• TO DO: Copy the listing below line for line, starting at its first line and ending with the line that has "is not self-documenting." in it. Add nothing.

*** RECORDS FOR THIS TASK

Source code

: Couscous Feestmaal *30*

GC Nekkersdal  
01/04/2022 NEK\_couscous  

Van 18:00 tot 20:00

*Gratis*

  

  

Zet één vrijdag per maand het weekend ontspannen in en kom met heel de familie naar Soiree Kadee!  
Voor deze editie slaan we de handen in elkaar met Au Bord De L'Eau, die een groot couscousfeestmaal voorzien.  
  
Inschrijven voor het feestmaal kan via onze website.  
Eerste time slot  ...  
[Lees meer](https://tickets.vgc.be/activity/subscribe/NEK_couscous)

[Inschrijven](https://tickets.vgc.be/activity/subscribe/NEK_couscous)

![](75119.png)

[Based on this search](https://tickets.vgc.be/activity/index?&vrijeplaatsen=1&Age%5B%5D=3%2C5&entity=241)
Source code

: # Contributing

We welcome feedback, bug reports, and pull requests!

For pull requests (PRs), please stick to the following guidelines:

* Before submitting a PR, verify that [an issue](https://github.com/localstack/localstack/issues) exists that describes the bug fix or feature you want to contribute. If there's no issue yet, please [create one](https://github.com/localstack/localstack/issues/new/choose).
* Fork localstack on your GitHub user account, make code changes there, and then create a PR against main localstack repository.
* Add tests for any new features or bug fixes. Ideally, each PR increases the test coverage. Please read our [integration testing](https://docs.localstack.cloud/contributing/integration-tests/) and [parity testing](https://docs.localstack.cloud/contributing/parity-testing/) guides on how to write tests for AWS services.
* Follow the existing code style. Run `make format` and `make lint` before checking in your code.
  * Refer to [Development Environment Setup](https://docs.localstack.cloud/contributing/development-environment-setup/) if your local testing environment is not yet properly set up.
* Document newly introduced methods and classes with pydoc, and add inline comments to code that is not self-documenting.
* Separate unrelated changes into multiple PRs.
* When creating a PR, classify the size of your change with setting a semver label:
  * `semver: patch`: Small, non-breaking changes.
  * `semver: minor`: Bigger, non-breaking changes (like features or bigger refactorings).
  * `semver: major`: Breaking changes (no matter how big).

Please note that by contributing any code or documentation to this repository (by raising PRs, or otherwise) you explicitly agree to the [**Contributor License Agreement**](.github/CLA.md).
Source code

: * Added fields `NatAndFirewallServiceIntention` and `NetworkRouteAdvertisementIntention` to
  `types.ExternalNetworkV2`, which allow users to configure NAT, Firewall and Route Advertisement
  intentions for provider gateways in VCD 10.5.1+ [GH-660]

******

• EXERCISE RESULT:
Source code

: Couscous Feestmaal *30*

GC Nekkersdal  
01/04/2022 NEK\_couscous  

Van 18:00 tot 20:00

*Gratis*

  

  

Zet één vrijdag per maand het weekend ontspannen in en kom met heel de familie naar Soiree Kadee!  
Voor deze editie slaan we de handen in elkaar met Au Bord De L'Eau, die een groot couscousfeestmaal voorzien.  
  
Inschrijven voor het feestmaal kan via onze website.  
Eerste time slot  ...  
[Lees meer](https://tickets.vgc.be/activity/subscribe/NEK_couscous)

[Inschrijven](https://tickets.vgc.be/activity/subscribe/NEK_couscous)

![](75119.png)

[Based on this search](https://tickets.vgc.be/activity/index?&vrijeplaatsen=1&Age%5B%5D=3%2C5&entity=241)
Source code

: # Contributing

We welcome feedback, bug reports, and pull requests!

For pull requests (PRs), please stick to the following guidelines:

* Before submitting a PR, verify that [an issue](https://github.com/localstack/localstack/issues) exists that describes the bug fix or feature you want to contribute. If there's no issue yet, please [create one](https://github.com/localstack/localstack/issues/new/choose).
* Fork localstack on your GitHub user account, make code changes there, and then create a PR against main localstack repository.
* Add tests for any new features or bug fixes. Ideally, each PR increases the test coverage. Please read our [integration testing](https://docs.localstack.cloud/contributing/integration-tests/) and [parity testing](https://docs.localstack.cloud/contributing/parity-testing/) guides on how to write tests for AWS services.
* Follow the existing code style. Run `make format` and `make lint` before checking in your code.
  * Refer to [Development Environment Setup](https://docs.localstack.cloud/contributing/development-environment-setup/) if your local testing environment is not yet properly set up.
* Document newly introduced methods and classes with pydoc, and add inline comments to code that is not self-documenting.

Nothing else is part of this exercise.